■ Record extracts:

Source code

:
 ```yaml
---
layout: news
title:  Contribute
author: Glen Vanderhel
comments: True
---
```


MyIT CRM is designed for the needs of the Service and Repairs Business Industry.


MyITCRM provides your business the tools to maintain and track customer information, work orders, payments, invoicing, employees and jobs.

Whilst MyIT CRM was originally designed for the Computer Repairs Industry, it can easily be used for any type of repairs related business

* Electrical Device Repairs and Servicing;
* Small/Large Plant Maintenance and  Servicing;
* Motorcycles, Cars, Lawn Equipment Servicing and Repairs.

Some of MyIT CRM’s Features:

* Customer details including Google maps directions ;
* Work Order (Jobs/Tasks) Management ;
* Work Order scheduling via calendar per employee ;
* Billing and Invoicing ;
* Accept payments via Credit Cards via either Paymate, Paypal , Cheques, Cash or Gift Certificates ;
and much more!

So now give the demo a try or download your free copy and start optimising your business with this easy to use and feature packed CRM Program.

■ Task objective:
Everything from the line containing "MyITCRM provides your" to the bottom of the listing is to be set down exactly; leave out all other lines.

■ Written response:
MyITCRM provides your business the tools to maintain and track customer information, work orders, payments, invoicing, employees and jobs.

Whilst MyIT CRM was originally designed for the Computer Repairs Industry, it can easily be used for any type of repairs related business

* Electrical Device Repairs and Servicing;
* Small/Large Plant Maintenance and  Servicing;
* Motorcycles, Cars, Lawn Equipment Servicing and Repairs.

Some of MyIT CRM’s Features:

* Customer details including Google maps directions ;
* Work Order (Jobs/Tasks) Management ;
* Work Order scheduling via calendar per employee ;
* Billing and Invoicing ;
* Accept payments via Credit Cards via either Paymate, Paypal , Cheques, Cash or Gift Certificates ;
and much more!

So now give the demo a try or download your free copy and start optimising your business with this easy to use and feature packed CRM Program.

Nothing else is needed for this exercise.